Exercise brief
Set down exactly, from the records below, the line with "- binary search using recursion" through the line with "- [ ] [C Programming", and nothing else.

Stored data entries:
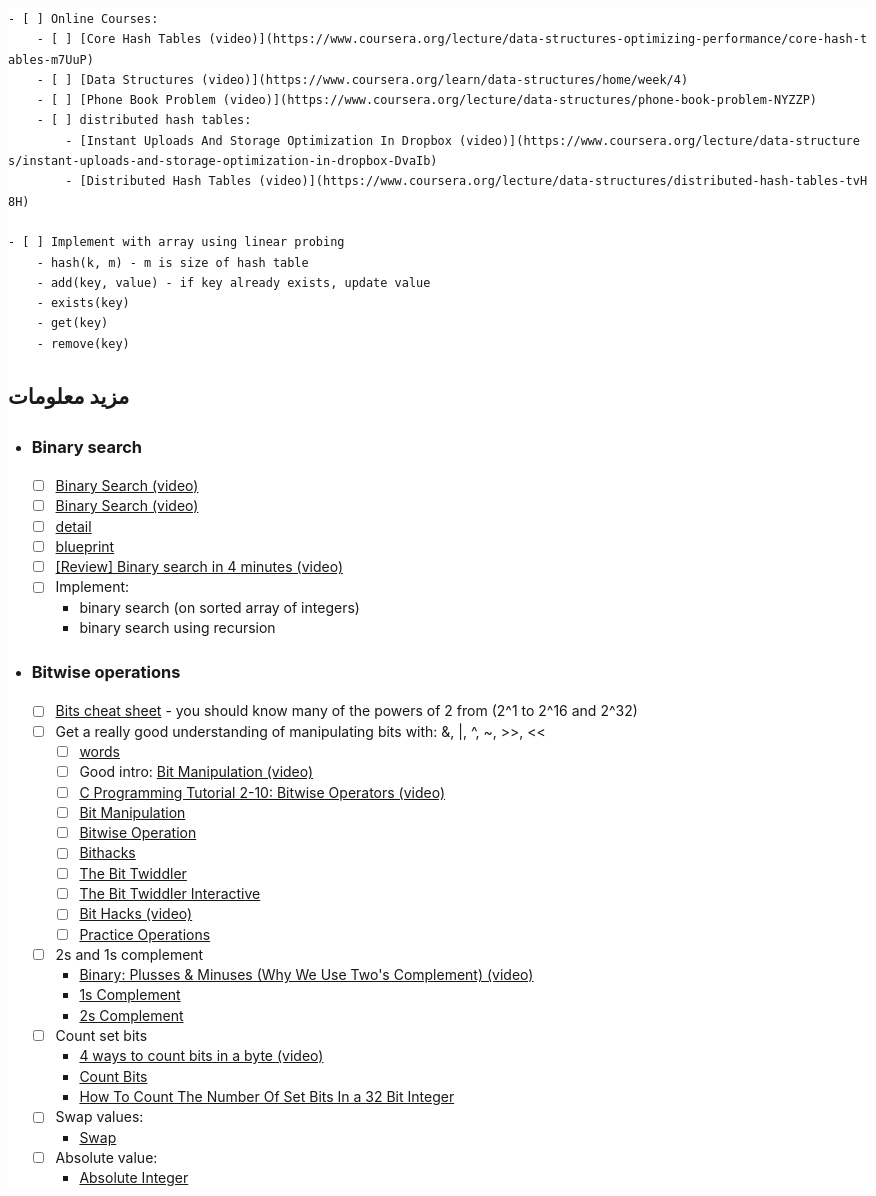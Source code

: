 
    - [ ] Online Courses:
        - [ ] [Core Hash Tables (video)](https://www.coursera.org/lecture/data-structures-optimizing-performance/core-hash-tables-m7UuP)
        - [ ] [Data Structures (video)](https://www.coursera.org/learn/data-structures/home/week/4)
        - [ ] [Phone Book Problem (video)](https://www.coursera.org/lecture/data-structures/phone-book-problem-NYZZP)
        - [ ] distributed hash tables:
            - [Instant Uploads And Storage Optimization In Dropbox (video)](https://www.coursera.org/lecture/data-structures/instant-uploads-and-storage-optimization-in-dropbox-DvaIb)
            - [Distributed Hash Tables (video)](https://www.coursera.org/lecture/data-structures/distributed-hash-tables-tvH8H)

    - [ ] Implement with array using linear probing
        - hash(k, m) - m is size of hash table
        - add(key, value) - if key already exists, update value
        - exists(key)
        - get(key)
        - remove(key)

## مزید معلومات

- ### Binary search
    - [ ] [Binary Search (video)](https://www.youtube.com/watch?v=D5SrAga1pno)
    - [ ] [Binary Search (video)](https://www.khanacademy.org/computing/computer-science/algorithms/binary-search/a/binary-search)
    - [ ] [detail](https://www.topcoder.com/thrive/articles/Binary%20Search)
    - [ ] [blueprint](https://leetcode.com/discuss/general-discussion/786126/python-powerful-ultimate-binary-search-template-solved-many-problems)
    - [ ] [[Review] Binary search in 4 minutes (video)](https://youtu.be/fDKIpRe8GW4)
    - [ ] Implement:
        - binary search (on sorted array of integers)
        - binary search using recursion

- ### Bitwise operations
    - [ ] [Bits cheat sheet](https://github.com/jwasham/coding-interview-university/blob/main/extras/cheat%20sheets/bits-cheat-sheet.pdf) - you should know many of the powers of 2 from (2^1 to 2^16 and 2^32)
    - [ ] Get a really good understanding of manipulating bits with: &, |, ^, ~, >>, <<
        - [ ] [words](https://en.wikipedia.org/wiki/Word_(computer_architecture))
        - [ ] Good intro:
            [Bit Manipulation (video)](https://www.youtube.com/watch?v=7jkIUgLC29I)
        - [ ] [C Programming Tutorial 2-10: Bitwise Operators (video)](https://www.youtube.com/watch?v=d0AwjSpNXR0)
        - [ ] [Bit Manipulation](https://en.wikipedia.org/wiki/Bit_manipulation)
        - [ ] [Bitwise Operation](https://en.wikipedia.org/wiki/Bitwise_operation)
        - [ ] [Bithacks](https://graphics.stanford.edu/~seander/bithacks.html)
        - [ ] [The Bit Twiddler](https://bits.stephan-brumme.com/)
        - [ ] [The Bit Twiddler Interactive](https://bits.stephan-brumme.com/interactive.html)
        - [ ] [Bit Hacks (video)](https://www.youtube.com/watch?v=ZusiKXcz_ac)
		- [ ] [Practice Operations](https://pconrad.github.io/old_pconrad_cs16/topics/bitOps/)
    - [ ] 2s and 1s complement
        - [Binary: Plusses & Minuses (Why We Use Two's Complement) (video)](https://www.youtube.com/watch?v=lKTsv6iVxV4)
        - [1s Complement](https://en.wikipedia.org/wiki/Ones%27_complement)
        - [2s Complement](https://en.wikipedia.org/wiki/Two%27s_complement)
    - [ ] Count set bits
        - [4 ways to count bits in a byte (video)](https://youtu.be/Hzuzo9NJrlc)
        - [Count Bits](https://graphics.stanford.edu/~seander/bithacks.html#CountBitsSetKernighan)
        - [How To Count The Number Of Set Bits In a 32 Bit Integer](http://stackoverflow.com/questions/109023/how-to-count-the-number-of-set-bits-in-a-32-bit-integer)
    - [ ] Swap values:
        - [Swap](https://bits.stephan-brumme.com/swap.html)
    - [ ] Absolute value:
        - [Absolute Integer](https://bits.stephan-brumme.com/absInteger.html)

Answer space
        - binary search using recursion

- ### Bitwise operations
    - [ ] [Bits cheat sheet](https://github.com/jwasham/coding-interview-university/blob/main/extras/cheat%20sheets/bits-cheat-sheet.pdf) - you should know many of the powers of 2 from (2^1 to 2^16 and 2^32)
    - [ ] Get a really good understanding of manipulating bits with: &, |, ^, ~, >>, <<
        - [ ] [words](https://en.wikipedia.org/wiki/Word_(computer_architecture))
        - [ ] Good intro:
            [Bit Manipulation (video)](https://www.youtube.com/watch?v=7jkIUgLC29I)
        - [ ] [C Programming Tutorial 2-10: Bitwise Operators (video)](https://www.youtube.com/watch?v=d0AwjSpNXR0)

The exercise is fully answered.